**What you have to do:** Transcribe exactly each line of the entries, from the opening line to the line with "- Aadhithya Balaji", with both of those lines included.

Information supplied: Begin

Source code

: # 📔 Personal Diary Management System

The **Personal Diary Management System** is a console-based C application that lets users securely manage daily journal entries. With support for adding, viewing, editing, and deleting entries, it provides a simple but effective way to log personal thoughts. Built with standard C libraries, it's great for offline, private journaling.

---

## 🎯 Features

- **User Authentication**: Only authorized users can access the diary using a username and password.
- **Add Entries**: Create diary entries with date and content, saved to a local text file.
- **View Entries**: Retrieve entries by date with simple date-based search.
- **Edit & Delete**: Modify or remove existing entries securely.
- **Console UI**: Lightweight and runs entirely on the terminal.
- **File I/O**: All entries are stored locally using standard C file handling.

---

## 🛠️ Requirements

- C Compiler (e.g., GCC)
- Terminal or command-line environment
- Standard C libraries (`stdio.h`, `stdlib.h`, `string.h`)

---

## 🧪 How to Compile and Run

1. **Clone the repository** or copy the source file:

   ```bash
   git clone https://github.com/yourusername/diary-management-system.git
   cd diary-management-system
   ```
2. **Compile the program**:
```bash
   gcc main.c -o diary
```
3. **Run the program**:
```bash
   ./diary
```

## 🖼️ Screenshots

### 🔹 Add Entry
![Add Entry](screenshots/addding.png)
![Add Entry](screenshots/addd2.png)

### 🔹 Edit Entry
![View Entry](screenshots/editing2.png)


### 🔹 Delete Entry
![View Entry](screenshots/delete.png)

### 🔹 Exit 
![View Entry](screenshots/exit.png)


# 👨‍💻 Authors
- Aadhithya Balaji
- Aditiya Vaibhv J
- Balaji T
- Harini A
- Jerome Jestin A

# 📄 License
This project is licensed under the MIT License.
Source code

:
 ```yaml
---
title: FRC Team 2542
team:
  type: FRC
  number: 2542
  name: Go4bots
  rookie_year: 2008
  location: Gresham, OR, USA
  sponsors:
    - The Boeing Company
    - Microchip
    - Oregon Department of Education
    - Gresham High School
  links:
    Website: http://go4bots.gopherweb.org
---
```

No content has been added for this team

Information supplied: End

**Your response:**
Source code

: # 📔 Personal Diary Management System

The **Personal Diary Management System** is a console-based C application that lets users securely manage daily journal entries. With support for adding, viewing, editing, and deleting entries, it provides a simple but effective way to log personal thoughts. Built with standard C libraries, it's great for offline, private journaling.

---

## 🎯 Features

- **User Authentication**: Only authorized users can access the diary using a username and password.
- **Add Entries**: Create diary entries with date and content, saved to a local text file.
- **View Entries**: Retrieve entries by date with simple date-based search.
- **Edit & Delete**: Modify or remove existing entries securely.
- **Console UI**: Lightweight and runs entirely on the terminal.
- **File I/O**: All entries are stored locally using standard C file handling.

---

## 🛠️ Requirements

- C Compiler (e.g., GCC)
- Terminal or command-line environment
- Standard C libraries (`stdio.h`, `stdlib.h`, `string.h`)

---

## 🧪 How to Compile and Run

1. **Clone the repository** or copy the source file:

   ```bash
   git clone https://github.com/yourusername/diary-management-system.git
   cd diary-management-system
   ```
2. **Compile the program**:
```bash
   gcc main.c -o diary
```
3. **Run the program**:
```bash
   ./diary
```

## 🖼️ Screenshots

### 🔹 Add Entry
![Add Entry](screenshots/addding.png)
![Add Entry](screenshots/addd2.png)

### 🔹 Edit Entry
![View Entry](screenshots/editing2.png)


### 🔹 Delete Entry
![View Entry](screenshots/delete.png)

### 🔹 Exit 
![View Entry](screenshots/exit.png)


# 👨‍💻 Authors
- Aadhithya Balaji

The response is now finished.